TASK MATERIAL section start

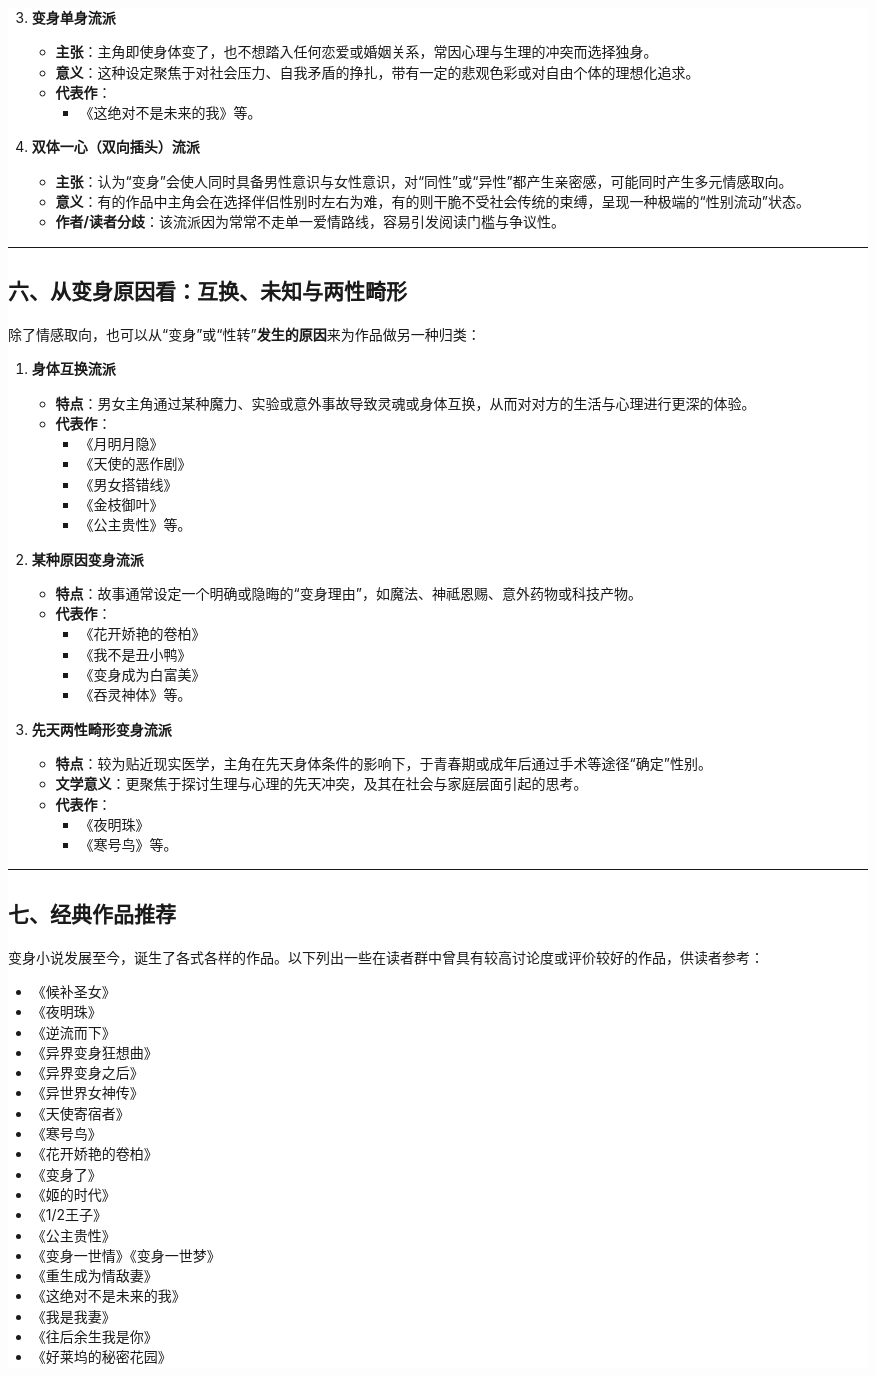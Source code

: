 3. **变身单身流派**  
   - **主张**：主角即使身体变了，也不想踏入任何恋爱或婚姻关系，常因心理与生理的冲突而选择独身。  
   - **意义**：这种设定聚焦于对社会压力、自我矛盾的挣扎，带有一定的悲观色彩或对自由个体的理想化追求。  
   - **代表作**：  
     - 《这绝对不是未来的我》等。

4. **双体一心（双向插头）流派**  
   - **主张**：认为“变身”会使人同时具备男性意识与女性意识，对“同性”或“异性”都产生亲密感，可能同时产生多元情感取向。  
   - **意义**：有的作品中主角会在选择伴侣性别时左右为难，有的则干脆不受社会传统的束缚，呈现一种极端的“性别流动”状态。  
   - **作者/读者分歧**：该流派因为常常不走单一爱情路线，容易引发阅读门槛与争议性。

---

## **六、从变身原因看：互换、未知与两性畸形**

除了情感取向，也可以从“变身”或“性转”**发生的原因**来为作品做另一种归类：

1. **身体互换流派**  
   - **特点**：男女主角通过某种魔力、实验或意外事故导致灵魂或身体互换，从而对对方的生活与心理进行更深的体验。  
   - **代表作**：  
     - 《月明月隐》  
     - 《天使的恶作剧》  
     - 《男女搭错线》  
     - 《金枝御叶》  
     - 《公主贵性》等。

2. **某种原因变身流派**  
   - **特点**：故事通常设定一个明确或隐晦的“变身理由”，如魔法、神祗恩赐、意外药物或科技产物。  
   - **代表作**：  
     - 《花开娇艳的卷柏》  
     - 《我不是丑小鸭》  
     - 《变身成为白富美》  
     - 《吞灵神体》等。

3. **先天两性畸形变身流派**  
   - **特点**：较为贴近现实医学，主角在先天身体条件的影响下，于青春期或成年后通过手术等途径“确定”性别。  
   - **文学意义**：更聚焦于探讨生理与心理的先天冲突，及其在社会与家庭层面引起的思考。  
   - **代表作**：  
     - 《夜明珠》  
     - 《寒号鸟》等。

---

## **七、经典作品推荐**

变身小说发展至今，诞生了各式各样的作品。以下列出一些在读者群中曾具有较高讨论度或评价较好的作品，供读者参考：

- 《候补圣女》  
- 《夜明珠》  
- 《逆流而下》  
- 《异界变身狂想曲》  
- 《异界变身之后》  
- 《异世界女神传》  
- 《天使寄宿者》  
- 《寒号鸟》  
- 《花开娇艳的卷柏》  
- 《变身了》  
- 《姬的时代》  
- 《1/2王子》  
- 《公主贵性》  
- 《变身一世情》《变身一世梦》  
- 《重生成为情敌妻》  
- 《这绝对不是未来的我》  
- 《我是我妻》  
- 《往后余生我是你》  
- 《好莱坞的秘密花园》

TASK MATERIAL section end

TASK STATEMENT:
Output nothing except an exact copy of the records above, with the images left out.

COMPLETED EXERCISE:
Source code

: 3. **变身单身流派**  
   - **主张**：主角即使身体变了，也不想踏入任何恋爱或婚姻关系，常因心理与生理的冲突而选择独身。  
   - **意义**：这种设定聚焦于对社会压力、自我矛盾的挣扎，带有一定的悲观色彩或对自由个体的理想化追求。  
   - **代表作**：  
     - 《这绝对不是未来的我》等。

4. **双体一心（双向插头）流派**  
   - **主张**：认为“变身”会使人同时具备男性意识与女性意识，对“同性”或“异性”都产生亲密感，可能同时产生多元情感取向。  
   - **意义**：有的作品中主角会在选择伴侣性别时左右为难，有的则干脆不受社会传统的束缚，呈现一种极端的“性别流动”状态。  
   - **作者/读者分歧**：该流派因为常常不走单一爱情路线，容易引发阅读门槛与争议性。

---

## **六、从变身原因看：互换、未知与两性畸形**

除了情感取向，也可以从“变身”或“性转”**发生的原因**来为作品做另一种归类：

1. **身体互换流派**  
   - **特点**：男女主角通过某种魔力、实验或意外事故导致灵魂或身体互换，从而对对方的生活与心理进行更深的体验。  
   - **代表作**：  
     - 《月明月隐》  
     - 《天使的恶作剧》  
     - 《男女搭错线》  
     - 《金枝御叶》  
     - 《公主贵性》等。

2. **某种原因变身流派**  
   - **特点**：故事通常设定一个明确或隐晦的“变身理由”，如魔法、神祗恩赐、意外药物或科技产物。  
   - **代表作**：  
     - 《花开娇艳的卷柏》  
     - 《我不是丑小鸭》  
     - 《变身成为白富美》  
     - 《吞灵神体》等。

3. **先天两性畸形变身流派**  
   - **特点**：较为贴近现实医学，主角在先天身体条件的影响下，于青春期或成年后通过手术等途径“确定”性别。  
   - **文学意义**：更聚焦于探讨生理与心理的先天冲突，及其在社会与家庭层面引起的思考。  
   - **代表作**：  
     - 《夜明珠》  
     - 《寒号鸟》等。

---

## **七、经典作品推荐**

变身小说发展至今，诞生了各式各样的作品。以下列出一些在读者群中曾具有较高讨论度或评价较好的作品，供读者参考：

- 《候补圣女》  
- 《夜明珠》  
- 《逆流而下》  
- 《异界变身狂想曲》  
- 《异界变身之后》  
- 《异世界女神传》  
- 《天使寄宿者》  
- 《寒号鸟》  
- 《花开娇艳的卷柏》  
- 《变身了》  
- 《姬的时代》  
- 《1/2王子》  
- 《公主贵性》  
- 《变身一世情》《变身一世梦》  
- 《重生成为情敌妻》  
- 《这绝对不是未来的我》  
- 《我是我妻》  
- 《往后余生我是你》  
- 《好莱坞的秘密花园》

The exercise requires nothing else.